The author of the soundtrack to the legendary Citizen Kane (often called the «gospel of cinema») and eight films by Alfred Hitchcock, Herrmann at first turned Scorsese down, saying he did not write music for films about taxi drivers. But after reading the script he changed his mind, falling in love with the scene in which the protagonist pours whiskey over pieces of white bread. The soft jazz melody, shifting into anxious bursts of brass, conveys the borderline state of Travis Bickle — ice and flame. Herrmann managed to complete the music for Taxi Driver and died on the last day of re-recording, on Christmas Eve 1975.
For Martin Scorsese, Taxi Driver is a key statement. In it he pushes nervous tension to the extreme, yet even on the brink of despair he never stops seducing the viewer. Seven years later he would essentially remake it as a black comedy. Again with Robert De Niro. The self-remake, The King of Comedy (1982), would tell the same story of a little man driven to the edge — this time not a veteran but a self-taught comedian named Pupkin who, dreaming of appearing on the television show of the famous Jerry Langford, takes his idol hostage.

Taxi Driver, even fifty years later, still causes confusion because no one quite understands what is happening in it. Scorsese himself does not know the answers to his cursed questions. But who needs answers when there are such questions! The film was released in February 1976. To obtain an R rating without removing the risky scenes of violence, Scorsese, on the advice of his friend Steven Spielberg, muted the color of the final massacre, turning the bright red blood into a «tabloid» brown. And then it took off. Crowds of young people besieged the cinemas. The Cannes premiere in May 1976, however, was accompanied by whistles and jeers. The audience was literally outraged by the level of violence with which Martin Scorsese had infused his film.

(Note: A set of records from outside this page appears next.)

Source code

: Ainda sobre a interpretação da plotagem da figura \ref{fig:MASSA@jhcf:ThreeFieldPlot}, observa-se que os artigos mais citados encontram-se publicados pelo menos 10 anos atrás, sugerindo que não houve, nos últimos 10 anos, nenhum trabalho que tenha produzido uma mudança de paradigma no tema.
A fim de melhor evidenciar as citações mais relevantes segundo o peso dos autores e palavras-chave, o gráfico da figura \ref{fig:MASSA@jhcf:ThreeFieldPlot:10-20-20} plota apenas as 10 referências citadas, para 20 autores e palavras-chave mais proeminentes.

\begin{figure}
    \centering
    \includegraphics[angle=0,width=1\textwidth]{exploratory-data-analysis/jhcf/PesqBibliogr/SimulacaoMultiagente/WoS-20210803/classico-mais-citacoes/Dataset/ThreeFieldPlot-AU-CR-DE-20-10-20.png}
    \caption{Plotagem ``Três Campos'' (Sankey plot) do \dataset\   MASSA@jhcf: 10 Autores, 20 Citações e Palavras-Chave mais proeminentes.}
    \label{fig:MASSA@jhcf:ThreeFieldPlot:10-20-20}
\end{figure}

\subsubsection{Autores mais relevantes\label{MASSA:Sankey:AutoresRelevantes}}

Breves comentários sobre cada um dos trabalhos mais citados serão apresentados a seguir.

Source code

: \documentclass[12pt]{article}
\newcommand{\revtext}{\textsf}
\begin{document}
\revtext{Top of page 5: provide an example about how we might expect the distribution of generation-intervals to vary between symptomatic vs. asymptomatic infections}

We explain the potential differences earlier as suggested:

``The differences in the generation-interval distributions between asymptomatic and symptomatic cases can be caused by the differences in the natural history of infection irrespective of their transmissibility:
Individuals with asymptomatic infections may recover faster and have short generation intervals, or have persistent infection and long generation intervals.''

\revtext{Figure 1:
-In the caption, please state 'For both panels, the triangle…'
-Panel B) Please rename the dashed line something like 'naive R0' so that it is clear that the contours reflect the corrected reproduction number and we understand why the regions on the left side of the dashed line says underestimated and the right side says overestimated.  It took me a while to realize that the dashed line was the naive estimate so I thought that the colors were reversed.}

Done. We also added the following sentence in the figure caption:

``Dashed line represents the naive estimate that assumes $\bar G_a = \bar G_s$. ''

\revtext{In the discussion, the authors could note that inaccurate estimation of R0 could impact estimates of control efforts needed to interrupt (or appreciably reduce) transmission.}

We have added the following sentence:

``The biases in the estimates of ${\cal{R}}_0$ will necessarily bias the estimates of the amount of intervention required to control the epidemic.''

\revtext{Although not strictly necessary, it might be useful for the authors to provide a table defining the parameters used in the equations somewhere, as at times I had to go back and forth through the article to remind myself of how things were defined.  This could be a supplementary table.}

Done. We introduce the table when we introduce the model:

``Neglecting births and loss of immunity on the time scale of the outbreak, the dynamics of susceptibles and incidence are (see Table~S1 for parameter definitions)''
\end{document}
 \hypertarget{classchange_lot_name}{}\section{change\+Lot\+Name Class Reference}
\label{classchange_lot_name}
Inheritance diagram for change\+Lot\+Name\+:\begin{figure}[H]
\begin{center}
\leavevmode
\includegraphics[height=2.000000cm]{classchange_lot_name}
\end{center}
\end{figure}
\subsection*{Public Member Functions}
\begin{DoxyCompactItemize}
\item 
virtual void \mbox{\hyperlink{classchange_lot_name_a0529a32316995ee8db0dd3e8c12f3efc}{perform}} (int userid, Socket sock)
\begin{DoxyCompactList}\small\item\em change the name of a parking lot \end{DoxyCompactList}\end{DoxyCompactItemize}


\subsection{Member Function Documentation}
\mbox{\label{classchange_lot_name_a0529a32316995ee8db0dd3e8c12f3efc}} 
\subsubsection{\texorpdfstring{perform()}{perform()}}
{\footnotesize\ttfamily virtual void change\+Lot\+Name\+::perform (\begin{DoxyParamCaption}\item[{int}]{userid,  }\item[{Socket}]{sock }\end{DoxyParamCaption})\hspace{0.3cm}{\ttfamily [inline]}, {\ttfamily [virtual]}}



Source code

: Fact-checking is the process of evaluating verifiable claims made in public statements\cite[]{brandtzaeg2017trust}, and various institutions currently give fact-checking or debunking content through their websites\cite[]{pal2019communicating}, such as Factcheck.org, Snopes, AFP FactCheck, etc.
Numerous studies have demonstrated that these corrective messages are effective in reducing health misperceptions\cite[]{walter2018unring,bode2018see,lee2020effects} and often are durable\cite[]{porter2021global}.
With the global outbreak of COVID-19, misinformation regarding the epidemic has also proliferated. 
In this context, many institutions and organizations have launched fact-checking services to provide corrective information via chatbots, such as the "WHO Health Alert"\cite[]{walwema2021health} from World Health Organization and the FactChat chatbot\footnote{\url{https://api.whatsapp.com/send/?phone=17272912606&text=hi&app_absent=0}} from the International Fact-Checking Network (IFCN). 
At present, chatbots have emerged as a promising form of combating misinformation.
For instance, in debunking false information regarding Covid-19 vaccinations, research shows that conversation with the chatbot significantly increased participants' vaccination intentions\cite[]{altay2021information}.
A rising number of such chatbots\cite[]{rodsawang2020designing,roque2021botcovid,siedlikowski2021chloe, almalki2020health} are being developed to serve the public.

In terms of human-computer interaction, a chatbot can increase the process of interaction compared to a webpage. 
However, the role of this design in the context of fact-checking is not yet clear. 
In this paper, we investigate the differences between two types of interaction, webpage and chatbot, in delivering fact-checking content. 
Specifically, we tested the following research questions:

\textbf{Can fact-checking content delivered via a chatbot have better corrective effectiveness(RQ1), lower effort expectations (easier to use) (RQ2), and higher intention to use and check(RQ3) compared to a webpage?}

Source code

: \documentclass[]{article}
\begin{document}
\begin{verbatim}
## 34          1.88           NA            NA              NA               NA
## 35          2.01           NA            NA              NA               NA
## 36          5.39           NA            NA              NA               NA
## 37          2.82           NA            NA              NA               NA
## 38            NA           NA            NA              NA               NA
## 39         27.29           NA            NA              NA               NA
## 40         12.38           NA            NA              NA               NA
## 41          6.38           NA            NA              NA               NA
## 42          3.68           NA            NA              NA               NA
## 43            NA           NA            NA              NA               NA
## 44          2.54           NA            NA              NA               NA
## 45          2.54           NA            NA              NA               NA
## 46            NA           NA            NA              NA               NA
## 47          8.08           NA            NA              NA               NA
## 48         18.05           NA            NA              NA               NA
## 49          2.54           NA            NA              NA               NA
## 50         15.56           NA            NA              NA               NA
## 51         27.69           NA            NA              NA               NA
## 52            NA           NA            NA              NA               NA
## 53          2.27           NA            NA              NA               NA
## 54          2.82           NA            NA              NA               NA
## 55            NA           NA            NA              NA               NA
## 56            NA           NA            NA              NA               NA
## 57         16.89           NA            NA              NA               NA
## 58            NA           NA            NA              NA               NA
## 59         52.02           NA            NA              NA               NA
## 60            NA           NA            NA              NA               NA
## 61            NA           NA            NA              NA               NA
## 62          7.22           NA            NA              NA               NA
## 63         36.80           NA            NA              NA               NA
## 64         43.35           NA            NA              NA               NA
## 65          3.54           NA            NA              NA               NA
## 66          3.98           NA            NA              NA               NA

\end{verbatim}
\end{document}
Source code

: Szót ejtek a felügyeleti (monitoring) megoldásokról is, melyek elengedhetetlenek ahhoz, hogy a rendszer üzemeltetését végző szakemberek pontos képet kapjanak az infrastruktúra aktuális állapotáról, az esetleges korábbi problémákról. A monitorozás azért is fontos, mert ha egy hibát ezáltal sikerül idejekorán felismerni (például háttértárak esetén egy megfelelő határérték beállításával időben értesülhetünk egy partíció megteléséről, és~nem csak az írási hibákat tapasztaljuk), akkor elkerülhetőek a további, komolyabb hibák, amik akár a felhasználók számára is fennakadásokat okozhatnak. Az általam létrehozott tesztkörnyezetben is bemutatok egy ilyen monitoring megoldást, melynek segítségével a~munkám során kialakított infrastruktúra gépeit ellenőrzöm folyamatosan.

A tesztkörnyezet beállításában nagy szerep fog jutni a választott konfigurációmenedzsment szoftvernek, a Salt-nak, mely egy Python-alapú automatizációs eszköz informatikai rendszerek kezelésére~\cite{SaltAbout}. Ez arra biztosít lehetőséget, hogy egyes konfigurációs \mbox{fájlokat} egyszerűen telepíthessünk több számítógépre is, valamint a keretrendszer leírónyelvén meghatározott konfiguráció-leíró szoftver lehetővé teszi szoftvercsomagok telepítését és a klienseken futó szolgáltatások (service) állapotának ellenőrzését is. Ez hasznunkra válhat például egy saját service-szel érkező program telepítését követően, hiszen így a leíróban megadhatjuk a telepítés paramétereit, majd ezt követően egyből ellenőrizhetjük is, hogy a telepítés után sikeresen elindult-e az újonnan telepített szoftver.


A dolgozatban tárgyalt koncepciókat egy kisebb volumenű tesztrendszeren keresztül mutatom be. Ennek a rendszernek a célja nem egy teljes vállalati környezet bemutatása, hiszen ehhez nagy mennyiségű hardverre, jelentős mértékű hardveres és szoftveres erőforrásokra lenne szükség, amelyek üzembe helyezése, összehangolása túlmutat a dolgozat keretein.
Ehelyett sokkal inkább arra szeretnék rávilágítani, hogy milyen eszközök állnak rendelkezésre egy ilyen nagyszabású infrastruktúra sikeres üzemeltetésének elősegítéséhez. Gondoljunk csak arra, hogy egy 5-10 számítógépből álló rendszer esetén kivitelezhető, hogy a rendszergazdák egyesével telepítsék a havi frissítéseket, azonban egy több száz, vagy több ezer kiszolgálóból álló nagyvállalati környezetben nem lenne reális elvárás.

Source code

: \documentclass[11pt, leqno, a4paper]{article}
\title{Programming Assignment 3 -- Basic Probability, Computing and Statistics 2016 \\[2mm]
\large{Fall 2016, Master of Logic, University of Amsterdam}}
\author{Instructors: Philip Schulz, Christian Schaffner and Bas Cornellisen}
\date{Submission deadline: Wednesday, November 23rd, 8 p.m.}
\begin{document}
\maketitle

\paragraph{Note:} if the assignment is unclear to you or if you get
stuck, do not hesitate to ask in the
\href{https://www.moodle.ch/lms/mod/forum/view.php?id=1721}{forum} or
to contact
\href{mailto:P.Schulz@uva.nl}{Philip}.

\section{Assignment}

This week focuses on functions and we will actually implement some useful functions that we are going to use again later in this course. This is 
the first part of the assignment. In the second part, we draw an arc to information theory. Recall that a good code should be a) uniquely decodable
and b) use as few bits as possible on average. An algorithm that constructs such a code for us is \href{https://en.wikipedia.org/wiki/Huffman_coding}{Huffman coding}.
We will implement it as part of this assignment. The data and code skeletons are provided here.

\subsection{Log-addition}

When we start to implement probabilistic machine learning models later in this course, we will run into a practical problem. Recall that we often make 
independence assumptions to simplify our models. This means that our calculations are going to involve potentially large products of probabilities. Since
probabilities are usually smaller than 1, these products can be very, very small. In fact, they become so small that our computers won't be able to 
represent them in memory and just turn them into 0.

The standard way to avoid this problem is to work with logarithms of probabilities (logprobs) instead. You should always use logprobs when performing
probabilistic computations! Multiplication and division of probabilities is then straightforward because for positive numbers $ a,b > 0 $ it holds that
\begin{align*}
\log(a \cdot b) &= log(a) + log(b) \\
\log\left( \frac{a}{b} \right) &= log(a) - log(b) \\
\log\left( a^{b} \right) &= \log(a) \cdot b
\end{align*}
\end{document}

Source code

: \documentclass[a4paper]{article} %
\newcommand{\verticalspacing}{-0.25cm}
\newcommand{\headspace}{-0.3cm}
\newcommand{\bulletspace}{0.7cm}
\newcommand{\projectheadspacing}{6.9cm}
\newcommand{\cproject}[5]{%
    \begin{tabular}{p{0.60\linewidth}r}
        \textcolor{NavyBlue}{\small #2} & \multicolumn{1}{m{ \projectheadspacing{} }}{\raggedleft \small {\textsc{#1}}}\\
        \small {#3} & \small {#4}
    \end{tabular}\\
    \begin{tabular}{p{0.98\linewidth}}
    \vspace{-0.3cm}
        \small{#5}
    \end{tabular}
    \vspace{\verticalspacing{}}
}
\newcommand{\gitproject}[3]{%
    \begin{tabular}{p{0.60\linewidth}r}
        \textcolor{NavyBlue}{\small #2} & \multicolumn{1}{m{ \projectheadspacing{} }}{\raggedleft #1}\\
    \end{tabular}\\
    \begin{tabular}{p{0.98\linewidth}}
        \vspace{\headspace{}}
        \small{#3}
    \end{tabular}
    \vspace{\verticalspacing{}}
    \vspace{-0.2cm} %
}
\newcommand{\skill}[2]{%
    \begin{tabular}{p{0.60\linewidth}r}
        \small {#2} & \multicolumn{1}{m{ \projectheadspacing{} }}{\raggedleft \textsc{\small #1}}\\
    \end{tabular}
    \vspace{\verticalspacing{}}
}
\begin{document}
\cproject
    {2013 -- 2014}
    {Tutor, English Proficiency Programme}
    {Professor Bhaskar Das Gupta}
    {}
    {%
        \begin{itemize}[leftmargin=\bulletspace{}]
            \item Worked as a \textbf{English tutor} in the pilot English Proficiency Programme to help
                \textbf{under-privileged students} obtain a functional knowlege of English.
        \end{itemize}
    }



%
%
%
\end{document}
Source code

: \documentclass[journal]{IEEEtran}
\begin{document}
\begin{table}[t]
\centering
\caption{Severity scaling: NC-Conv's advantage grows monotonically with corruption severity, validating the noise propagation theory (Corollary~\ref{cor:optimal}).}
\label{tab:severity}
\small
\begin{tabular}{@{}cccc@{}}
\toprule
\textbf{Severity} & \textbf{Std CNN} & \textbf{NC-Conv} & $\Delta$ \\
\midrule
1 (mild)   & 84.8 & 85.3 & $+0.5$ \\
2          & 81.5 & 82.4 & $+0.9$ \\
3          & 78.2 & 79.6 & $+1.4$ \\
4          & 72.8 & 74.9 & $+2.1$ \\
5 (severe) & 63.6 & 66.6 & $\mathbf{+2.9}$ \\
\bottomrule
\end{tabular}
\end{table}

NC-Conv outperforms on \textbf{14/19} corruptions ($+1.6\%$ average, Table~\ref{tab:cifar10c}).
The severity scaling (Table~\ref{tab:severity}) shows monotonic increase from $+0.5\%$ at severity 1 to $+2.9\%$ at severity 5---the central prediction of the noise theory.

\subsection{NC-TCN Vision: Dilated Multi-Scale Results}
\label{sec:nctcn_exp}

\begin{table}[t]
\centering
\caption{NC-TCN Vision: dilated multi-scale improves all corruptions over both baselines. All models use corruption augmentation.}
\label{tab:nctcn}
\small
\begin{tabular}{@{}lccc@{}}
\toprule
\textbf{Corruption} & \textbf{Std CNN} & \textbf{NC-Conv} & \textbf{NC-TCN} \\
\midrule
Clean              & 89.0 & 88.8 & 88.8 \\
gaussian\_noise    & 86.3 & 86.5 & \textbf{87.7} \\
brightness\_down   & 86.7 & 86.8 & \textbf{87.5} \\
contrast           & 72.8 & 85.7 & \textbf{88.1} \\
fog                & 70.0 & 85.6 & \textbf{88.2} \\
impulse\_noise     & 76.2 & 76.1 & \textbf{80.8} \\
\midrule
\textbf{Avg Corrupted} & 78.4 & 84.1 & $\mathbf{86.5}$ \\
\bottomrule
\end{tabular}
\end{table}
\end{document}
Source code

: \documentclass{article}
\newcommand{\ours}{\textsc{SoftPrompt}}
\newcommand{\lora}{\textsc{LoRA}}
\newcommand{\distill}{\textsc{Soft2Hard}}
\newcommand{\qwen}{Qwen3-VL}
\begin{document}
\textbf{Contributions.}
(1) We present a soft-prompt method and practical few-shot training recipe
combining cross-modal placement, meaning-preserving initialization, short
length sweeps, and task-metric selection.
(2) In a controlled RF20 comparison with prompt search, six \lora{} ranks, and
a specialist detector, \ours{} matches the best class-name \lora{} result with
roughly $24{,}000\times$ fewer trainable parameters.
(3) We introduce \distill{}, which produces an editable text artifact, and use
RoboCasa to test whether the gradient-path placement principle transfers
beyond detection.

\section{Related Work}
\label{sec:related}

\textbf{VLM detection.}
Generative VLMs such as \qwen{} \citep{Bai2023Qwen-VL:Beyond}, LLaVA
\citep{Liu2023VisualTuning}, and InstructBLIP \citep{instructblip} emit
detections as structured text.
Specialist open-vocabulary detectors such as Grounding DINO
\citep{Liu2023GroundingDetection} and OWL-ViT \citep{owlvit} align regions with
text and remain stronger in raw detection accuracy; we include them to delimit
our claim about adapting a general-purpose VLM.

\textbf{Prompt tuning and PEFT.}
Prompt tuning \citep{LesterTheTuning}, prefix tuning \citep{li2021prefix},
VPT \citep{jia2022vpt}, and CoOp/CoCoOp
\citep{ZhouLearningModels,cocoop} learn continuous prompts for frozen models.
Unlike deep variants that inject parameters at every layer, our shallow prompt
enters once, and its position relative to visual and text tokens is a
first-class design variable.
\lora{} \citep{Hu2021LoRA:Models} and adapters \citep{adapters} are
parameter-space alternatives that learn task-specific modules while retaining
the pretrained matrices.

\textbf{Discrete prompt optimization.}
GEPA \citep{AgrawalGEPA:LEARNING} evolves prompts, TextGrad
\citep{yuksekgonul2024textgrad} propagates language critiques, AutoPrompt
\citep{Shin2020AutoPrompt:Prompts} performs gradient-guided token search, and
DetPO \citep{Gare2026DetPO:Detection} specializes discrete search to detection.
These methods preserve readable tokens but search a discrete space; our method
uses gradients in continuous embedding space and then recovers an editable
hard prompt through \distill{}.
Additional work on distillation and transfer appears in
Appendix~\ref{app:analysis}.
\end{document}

Jodie Foster, whom I met in 2012 when she was signing a photo for me from that historic premiere, recalled that, apart from the press conference, Scorsese and De Niro simply stayed in their hotel rooms, avoiding journalists. «So I had to take the heat for them», Foster told me then. Fluent in French, she gave interviews to the media. But the anxiety soon ended in a magnificent triumph: Taxi Driver, contrary to expectations, received the Palme d’Or from the hands of the jury president, playwright Tennessee Williams. It received it — and stepped into eternity.
Fifty years later, it continues to captivate new generations. Just as it once captivated fifteen-year-old Quentin Tarantino, changing his life. «I first saw Taxi Driver in 1977 at the Carson Twin, where everyone in the audience (except me) was Black. No film in the history of cinema reflects so precisely the chaotic life of New York streets in the 1970s. No Hollywood film before it had shown so accurately the cruelty, despair, and comic absurdity of that life. The film radiated a wave of authenticity, and it carried us along — those of us who recognized that reality», recalls the author of Pulp Fiction.
Such cultural significance largely explains why Taxi Driver has not left the stage for half a century and will undoubtedly endure for just as long. Each new generation discovers this masterpiece for itself, just as each new generation encounters the feeling of loneliness. Even if it is loneliness on the internet. And that means Taxi Driver is eternal.